What you will do> Give back exactly the stretch of data below from the line holding "o servidor Asterisk." through the line holding "dentro da rede.", both ends included, and leave the remaining lines out.
#### Data section
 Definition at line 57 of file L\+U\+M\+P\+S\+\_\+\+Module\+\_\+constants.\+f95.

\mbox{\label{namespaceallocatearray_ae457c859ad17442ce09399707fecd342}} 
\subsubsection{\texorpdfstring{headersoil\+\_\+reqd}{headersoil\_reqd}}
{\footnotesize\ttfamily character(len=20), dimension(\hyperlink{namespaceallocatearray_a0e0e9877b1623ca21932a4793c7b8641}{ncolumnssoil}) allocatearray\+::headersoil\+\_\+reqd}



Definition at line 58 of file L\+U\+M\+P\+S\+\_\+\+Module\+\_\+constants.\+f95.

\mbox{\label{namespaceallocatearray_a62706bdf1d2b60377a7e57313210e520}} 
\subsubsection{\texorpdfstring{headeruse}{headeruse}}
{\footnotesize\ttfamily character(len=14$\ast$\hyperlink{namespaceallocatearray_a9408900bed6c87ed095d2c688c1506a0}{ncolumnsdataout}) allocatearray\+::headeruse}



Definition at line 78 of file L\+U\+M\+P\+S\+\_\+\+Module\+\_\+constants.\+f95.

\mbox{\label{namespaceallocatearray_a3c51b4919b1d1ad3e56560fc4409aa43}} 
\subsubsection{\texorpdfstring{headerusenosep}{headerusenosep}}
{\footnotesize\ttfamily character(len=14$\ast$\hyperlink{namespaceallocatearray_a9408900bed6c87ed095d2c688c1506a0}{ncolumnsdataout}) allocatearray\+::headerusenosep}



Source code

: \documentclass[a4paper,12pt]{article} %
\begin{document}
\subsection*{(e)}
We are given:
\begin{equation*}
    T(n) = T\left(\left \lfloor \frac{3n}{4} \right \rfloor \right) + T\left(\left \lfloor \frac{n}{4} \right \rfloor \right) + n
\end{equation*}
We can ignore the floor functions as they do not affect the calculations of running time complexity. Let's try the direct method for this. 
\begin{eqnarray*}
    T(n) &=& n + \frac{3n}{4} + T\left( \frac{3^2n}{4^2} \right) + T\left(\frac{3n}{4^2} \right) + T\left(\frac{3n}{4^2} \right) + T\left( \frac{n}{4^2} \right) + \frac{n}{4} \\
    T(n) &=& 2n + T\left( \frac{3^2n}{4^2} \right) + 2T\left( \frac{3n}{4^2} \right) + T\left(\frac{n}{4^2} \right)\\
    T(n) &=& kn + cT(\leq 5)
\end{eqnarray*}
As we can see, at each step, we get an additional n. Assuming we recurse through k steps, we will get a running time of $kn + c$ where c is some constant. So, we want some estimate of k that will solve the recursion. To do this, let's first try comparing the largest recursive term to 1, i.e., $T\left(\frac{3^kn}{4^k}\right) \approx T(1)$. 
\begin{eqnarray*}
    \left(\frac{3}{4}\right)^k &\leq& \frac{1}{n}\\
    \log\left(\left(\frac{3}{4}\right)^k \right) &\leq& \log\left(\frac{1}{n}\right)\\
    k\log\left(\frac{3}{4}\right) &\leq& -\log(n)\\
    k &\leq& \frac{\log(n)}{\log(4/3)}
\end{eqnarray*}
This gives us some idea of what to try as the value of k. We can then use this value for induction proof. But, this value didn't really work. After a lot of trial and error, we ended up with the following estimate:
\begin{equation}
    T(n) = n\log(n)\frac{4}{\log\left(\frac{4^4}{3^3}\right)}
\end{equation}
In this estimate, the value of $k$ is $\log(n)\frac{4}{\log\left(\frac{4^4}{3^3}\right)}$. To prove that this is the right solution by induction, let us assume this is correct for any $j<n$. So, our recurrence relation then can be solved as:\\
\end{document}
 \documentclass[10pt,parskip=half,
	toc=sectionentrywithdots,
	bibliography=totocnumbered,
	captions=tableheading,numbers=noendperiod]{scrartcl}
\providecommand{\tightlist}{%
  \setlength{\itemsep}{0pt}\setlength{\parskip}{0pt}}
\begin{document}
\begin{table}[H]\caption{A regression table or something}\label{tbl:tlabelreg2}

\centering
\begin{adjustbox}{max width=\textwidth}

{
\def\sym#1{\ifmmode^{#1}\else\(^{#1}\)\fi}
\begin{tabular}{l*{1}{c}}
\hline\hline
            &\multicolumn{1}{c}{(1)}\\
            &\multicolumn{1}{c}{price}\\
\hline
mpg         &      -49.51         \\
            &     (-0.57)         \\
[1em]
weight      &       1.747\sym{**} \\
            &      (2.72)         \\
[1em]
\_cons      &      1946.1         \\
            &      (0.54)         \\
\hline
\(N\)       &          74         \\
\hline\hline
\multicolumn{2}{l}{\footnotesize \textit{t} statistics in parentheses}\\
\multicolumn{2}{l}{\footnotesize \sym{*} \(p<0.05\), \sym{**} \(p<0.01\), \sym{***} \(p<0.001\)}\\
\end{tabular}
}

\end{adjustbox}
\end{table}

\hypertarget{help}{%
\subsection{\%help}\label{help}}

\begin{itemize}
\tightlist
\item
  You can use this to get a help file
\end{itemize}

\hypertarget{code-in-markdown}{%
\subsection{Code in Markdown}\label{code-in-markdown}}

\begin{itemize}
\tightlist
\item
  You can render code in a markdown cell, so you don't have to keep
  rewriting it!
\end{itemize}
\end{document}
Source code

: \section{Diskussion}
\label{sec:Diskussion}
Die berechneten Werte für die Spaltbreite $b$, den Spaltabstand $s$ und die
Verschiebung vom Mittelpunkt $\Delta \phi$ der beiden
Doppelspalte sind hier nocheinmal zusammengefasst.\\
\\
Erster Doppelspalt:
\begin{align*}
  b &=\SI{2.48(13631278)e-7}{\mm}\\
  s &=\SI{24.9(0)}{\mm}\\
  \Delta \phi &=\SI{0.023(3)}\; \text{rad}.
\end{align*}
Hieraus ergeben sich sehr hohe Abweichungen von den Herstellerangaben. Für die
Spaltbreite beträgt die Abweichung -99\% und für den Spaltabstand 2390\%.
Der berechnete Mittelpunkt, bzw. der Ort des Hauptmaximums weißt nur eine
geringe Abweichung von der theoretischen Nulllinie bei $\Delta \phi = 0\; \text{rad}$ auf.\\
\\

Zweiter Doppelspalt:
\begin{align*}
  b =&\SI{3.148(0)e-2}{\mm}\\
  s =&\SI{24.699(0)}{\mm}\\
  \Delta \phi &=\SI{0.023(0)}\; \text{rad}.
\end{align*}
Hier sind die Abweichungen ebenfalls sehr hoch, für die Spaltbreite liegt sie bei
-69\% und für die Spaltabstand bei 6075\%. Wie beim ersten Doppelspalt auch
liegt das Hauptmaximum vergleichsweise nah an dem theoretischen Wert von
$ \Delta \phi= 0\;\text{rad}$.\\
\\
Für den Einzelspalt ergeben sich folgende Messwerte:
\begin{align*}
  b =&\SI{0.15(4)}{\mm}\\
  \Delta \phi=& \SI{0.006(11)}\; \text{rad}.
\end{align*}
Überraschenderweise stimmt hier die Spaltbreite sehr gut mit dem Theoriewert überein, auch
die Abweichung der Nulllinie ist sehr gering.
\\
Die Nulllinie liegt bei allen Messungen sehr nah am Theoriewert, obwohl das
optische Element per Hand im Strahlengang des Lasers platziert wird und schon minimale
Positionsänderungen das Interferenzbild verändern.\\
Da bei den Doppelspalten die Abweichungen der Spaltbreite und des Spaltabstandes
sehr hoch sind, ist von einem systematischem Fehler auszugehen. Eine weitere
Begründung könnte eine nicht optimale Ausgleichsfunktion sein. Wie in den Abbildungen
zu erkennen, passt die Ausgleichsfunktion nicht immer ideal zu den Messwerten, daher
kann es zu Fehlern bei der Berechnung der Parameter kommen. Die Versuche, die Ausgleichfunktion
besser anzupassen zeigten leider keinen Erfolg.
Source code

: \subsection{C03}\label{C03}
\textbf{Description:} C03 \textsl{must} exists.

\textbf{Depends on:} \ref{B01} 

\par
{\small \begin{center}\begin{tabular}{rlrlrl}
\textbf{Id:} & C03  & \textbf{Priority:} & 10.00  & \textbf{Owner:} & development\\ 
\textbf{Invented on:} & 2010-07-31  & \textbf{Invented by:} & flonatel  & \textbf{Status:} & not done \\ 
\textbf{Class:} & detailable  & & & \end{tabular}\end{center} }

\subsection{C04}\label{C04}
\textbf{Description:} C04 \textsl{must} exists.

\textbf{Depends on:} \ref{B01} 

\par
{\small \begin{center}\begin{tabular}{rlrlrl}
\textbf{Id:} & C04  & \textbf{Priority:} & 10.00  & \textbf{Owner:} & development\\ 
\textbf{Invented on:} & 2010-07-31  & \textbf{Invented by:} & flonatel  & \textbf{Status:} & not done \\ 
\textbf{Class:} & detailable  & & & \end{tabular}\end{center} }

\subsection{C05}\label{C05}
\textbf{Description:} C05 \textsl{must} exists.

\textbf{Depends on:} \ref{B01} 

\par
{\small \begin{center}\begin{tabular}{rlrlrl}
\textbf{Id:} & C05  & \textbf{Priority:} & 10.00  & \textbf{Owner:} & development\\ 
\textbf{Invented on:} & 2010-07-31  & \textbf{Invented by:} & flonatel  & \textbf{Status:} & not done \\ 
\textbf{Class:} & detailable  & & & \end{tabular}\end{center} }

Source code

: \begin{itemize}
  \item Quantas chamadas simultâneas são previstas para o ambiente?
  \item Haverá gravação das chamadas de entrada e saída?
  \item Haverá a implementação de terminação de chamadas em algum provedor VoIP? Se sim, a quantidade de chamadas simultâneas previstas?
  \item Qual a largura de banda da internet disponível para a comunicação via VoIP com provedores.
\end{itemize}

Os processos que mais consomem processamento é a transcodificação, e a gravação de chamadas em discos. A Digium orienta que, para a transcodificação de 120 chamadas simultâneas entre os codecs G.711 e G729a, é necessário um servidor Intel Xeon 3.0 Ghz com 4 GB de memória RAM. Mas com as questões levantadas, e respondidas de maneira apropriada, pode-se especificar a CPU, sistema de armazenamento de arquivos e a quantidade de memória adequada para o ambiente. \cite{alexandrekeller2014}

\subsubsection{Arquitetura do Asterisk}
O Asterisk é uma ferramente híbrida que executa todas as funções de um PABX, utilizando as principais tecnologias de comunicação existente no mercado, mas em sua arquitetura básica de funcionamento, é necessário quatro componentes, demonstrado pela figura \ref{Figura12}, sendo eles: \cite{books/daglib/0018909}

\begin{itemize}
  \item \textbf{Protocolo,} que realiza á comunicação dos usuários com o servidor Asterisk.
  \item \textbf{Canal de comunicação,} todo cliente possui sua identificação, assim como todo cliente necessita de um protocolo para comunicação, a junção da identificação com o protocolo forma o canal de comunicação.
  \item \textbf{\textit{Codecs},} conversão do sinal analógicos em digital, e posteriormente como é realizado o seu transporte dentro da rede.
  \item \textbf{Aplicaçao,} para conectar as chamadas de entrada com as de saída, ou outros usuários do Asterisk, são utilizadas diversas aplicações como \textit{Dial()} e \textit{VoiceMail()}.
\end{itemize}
########
Solution to this exercise>
  \item \textbf{Protocolo,} que realiza á comunicação dos usuários com o servidor Asterisk.
  \item \textbf{Canal de comunicação,} todo cliente possui sua identificação, assim como todo cliente necessita de um protocolo para comunicação, a junção da identificação com o protocolo forma o canal de comunicação.
  \item \textbf{\textit{Codecs},} conversão do sinal analógicos em digital, e posteriormente como é realizado o seu transporte dentro da rede.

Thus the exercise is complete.